SED goes ahead with schemes for 16-18s
- The Scottish Education Department is going ahead with four schemes to boost educational opportunities for 16-18s, despite the Government not having published conclusive proposals following public comments to consultation that began in October 1979. They include post-16 courses for pupils of low ability who would benefit from a vocational emphasis, and closer co-operation between schools and FE colleges.
Maths should relate to life, says report
- Maths in schools should be more related to real-life situations, says the first report from the Education for the Industrial Society project, based on research by Miss Eleanor Howie, a maths teacher at Breadalbane Academy, Aberfeldy. In interviews with employers, common sense and ability to communicate were among qualities looked for in recruits.
Teachers told how to sell their skills
- At Strathclyde University, newly-qualified teachers listened to guidance about selling their skills to other markets if they were unable to get a job in schools. The conference took place after the General Teaching Council announced there would be only 87 jobs for 703 newly-qualified primary teachers and 991 posts for 1,684 secondary applicants.

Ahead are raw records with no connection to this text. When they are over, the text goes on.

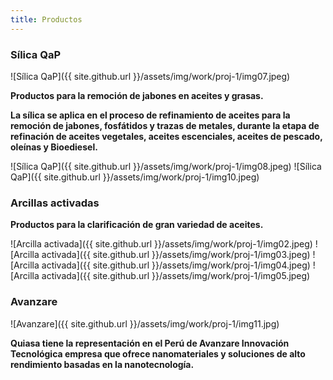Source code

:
 ```yaml
---
title: Productos
---
```

### Sílica QaP

![Sílica QaP]({{ site.github.url }}/assets/img/work/proj-1/img07.jpeg)

**Productos para la remoción de jabones en aceites y grasas.**

**La sílica se aplica en el proceso de refinamiento de aceites para la remoción de jabones, fosfátidos y trazas de metales, durante la etapa de refinación de aceites vegetales, aceites escenciales, aceites de pescado, oleínas y Bioediesel.**

![Sílica QaP]({{ site.github.url }}/assets/img/work/proj-1/img08.jpeg)
![Sílica QaP]({{ site.github.url  }}/assets/img/work/proj-1/img10.jpeg)


### Arcillas activadas

**Productos para la clarificación de gran variedad de aceites.**

![Arcilla activada]({{ site.github.url }}/assets/img/work/proj-1/img02.jpeg)
![Arcilla activada]({{ site.github.url }}/assets/img/work/proj-1/img03.jpeg)
![Arcilla activada]({{ site.github.url }}/assets/img/work/proj-1/img04.jpeg)
![Arcilla activada]({{ site.github.url }}/assets/img/work/proj-1/img05.jpeg)



### Avanzare

![Avanzare]({{ site.github.url }}/assets/img/work/proj-1/img11.jpg)

**Quiasa tiene la representación en el Perú de Avanzare Innovación Tecnológica empresa que ofrece nanomateriales y soluciones de alto rendimiento basadas en la nanotecnología.**
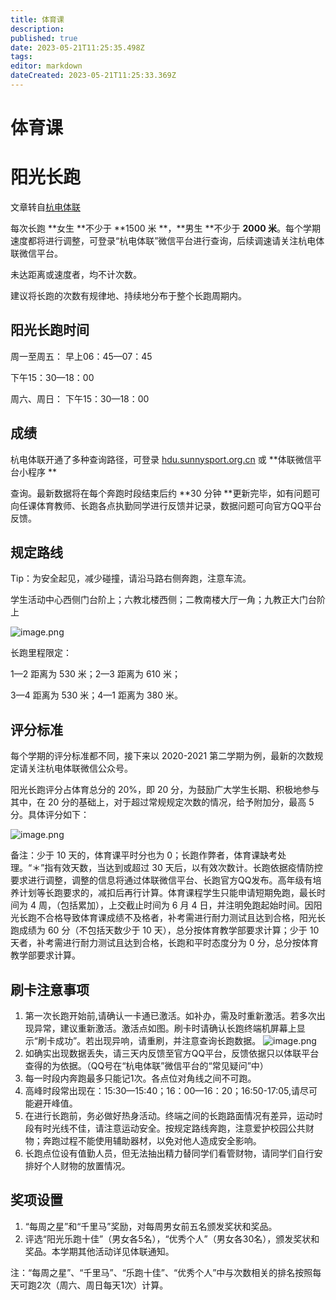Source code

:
 ```yaml
---
title: 体育课
description: 
published: true
date: 2023-05-21T11:25:35.498Z
tags: 
editor: markdown
dateCreated: 2023-05-21T11:25:33.369Z
---
```


# 体育课

# 阳光长跑

文章转自[杭电体联](https://mp.weixin.qq.com/s?__biz=MzA3MzAyOTQyMQ==&mid=2652881224&idx=1&sn=f069a9c395b01e367ddf5405fd834337&chksm=84fe230ab389aa1ce491cc25d59c5168f0aa3be9503d6b4e99dd1fd352560c88ee19e8f3ec69&mpshare=1&scene=1&srcid=0704jsBLuwASfxLDDzKxn9VT&sharer_sharetime=1625366770530&sharer_shareid=582beb2ce6ae6e0b382059a245df0c90#rd)

每次长跑 **女生 **不少于 **1500 米 **，**男生 **不少于 **2000 米**。每个学期速度都将进行调整，可登录“杭电体联”微信平台进行查询，后续调速请关注杭电体联微信平台。

未达距离或速度者，均不计次数。

建议将长跑的次数有规律地、持续地分布于整个长跑周期内。

## 阳光长跑时间

周一至周五： 早上06：45—07：45

下午15：30—18：00

周六、周日： 下午15：30—18：00

## 成绩

杭电体联开通了多种查询路径，可登录 [hdu.sunnysport.org.cn](https://hdu.sunnysport.org.cn) 或 **体联微信平台小程序 **

查询。最新数据将在每个奔跑时段结束后约 **30 分钟 **更新完毕，如有问题可向任课体育教师、长跑各点执勤同学进行反馈并记录，数据问题可向官方QQ平台反馈。

## 规定路线

Tip：为安全起见，减少碰撞，请沿马路右侧奔跑，注意车流。

学生活动中心西侧门台阶上；六教北楼西侧；二教南楼大厅一角；九教正大门台阶上

![image.png](https://cdn.nlark.com/yuque/0/2021/png/2760219/1625367097180-62409d42-8321-4ed9-b7c9-14f47bfd7a24.png#clientId=u7a643cdb-538e-4&from=paste&height=266&id=u0fed95fe&originHeight=532&originWidth=749&originalType=binary&ratio=1&rotation=0&showTitle=false&size=1072067&status=done&style=none&taskId=uf99459cb-c6f3-489a-acb6-d18457fe70e&title=&width=374.5)

长跑里程限定：

1—2 距离为 530 米；2—3 距离为 610 米；

3—4 距离为 530 米；4—1 距离为 380 米。

## 评分标准

每个学期的评分标准都不同，接下来以 2020-2021 第二学期为例，最新的次数规定请关注杭电体联微信公众号。

阳光长跑评分占体育总分的 20%，即 20 分，为鼓励广大学生长期、积极地参与其中，在 20 分的基础上，对于超过常规规定次数的情况，给予附加分，最高 5 分。具体评分如下：

![image.png](https://cdn.nlark.com/yuque/0/2021/png/2760219/1625367490191-839ad7d9-235d-404f-8f58-67b421ea09f3.png#clientId=u7a643cdb-538e-4&from=paste&height=116&id=udd24b88f&originHeight=232&originWidth=829&originalType=binary&ratio=1&rotation=0&showTitle=false&size=42594&status=done&style=none&taskId=u6ca687c9-d86c-46d3-86b8-8976c29bdba&title=&width=414.5)

备注：少于 10 天的，体育课平时分也为 0；长跑作弊者，体育课缺考处理。“＊”指有效天数，当达到或超过 30 天后，以有效次数计。长跑依据疫情防控要求进行调整，调整的信息将通过体联微信平台、长跑官方QQ发布。高年级有培养计划等长跑要求的，减扣后再行计算。体育课程学生只能申请短期免跑，最长时间为 4 周，（包括累加），上交截止时间为 6 月 4 日，并注明免跑起始时间。因阳光长跑不合格导致体育课成绩不及格者，补考需进行耐力测试且达到合格，阳光长跑成绩为 60 分（不包括天数少于 10 天），总分按体育教学部要求计算；少于 10 天者，补考需进行耐力测试且达到合格，长跑和平时态度分为 0 分，总分按体育教学部要求计算。

## 刷卡注意事项

1. 第一次长跑开始前,请确认一卡通已激活。如补办，需及时重新激活。若多次出现异常，建议重新激活。激活点如图。刷卡时请确认长跑终端机屏幕上显示“刷卡成功”。若出现异响，请重刷，并注意查询长跑数据。
![image.png](https://cdn.nlark.com/yuque/0/2021/png/2760219/1625368035654-1048f8a9-dd80-42b5-8657-d003c307eadd.png#clientId=u7a643cdb-538e-4&from=paste&height=300&id=ua60ed493&originHeight=600&originWidth=800&originalType=binary&ratio=1&rotation=0&showTitle=false&size=560594&status=done&style=none&taskId=u206f81d2-5eb5-43b2-b5b9-e0bd30f6a2c&title=&width=400)
2. 如确实出现数据丢失，请三天内反馈至官方QQ平台，反馈依据只以体联平台查得的为依据。（QQ号在“杭电体联”微信平台的“常见疑问”中）
3. 每一时段内奔跑最多只能记1次。各点位对角线之间不可跑。
4. 高峰时段常出现在：15:30—15:40；16：00—16：20；16:50-17:05,请尽可能避开峰值。
5. 在进行长跑前，务必做好热身活动。终端之间的长跑路面情况有差异，运动时段有时光线不佳，请注意运动安全。按规定路线奔跑，注意爱护校园公共财物；奔跑过程不能使用辅助器材，以免对他人造成安全影响。
6. 长跑点位设有值勤人员，但无法抽出精力替同学们看管财物，请同学们自行安排好个人财物的放置情况。

## 奖项设置

1. “每周之星”和“千里马”奖励，对每周男女前五名颁发奖状和奖品。
2. 评选“阳光乐跑十佳”（男女各5名），“优秀个人”（男女各30名），颁发奖状和奖品。本学期其他活动详见体联通知。

注：“每周之星”、“千里马”、“乐跑十佳”、“优秀个人”中与次数相关的排名按照每天可跑2次（周六、周日每天1次）计算。
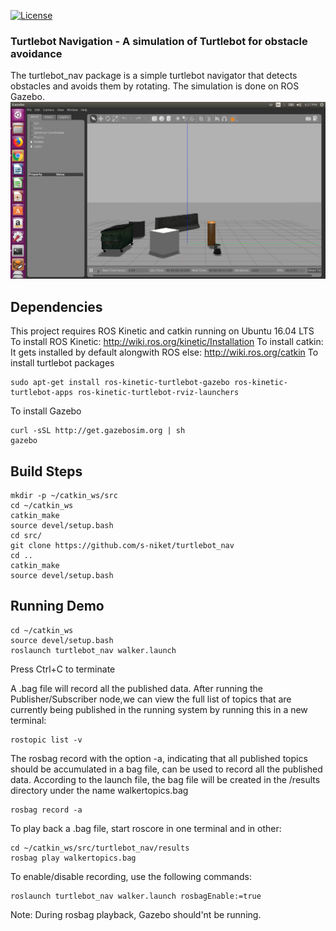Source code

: [![License](https://img.shields.io/badge/License-BSD%203--Clause-blue.svg)](https://opensource.org/licenses/BSD-3-Clause)
### Turtlebot Navigation - A simulation of Turtlebot for obstacle avoidance

The turtlebot_nav package is a simple turtlebot navigator that detects obstacles and avoids them by rotating. 
The simulation is done on ROS Gazebo. 
![](images/turtlebot.PNG "Figure: Simulation on Gazebo")
## Dependencies
This project requires ROS Kinetic and catkin running on Ubuntu 16.04 LTS
To install ROS Kinetic:
http://wiki.ros.org/kinetic/Installation
To install catkin: 
It gets installed by default alongwith ROS
else:  http://wiki.ros.org/catkin
To install turtlebot packages
```
sudo apt-get install ros-kinetic-turtlebot-gazebo ros-kinetic-turtlebot-apps ros-kinetic-turtlebot-rviz-launchers
```
To install Gazebo
```
curl -sSL http://get.gazebosim.org | sh
gazebo
```
## Build Steps 
```
mkdir -p ~/catkin_ws/src
cd ~/catkin_ws
catkin_make 
source devel/setup.bash
cd src/
git clone https://github.com/s-niket/turtlebot_nav
cd ..
catkin_make
source devel/setup.bash
```
## Running Demo
```
cd ~/catkin_ws
source devel/setup.bash
roslaunch turtlebot_nav walker.launch
```
Press Ctrl+C to terminate

A .bag file will record all the published data. After running the Publisher/Subscriber node,we can view the 
full list of topics that are currently being published in the running system by running this in a new terminal:
```
rostopic list -v
```
The rosbag record with the option -a, indicating that all published topics should be accumulated in a bag file,
can be used to record all the published data. According to the launch file, the bag file will be created
in the /results directory under the name walkertopics.bag
```
rosbag record -a
```
To play back a .bag file, start roscore in one terminal and in other:
```
cd ~/catkin_ws/src/turtlebot_nav/results
rosbag play walkertopics.bag
```
To enable/disable recording, use the following commands:
```
roslaunch turtlebot_nav walker.launch rosbagEnable:=true
```
Note: During rosbag playback, Gazebo should'nt be running.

Nationalist protesters await trial
- The school year in Estonia, the least populous and third-smallest of the 15 Soviet Union republics, is getting off to a gloomy start. About 10 senior pupils await trial for their part in nationalist unrest last autumn, and four or five are already serving sentences in labour camps. Three Haapsalu High pupils, long detained in Tallin jail, have been indicted for "malicious hooliganism", with a maximum five-year sentence.
Blacks invited to move in
- Residents of a mostly white neighbourhood in Denver, Colorado, are advertising in newspapers to persuade black families to move into their area. They want to achieve peaceful integration in order to avoid compulsory school desegregation and the resulting school bussing designed to attain an acceptable racial balance in schools.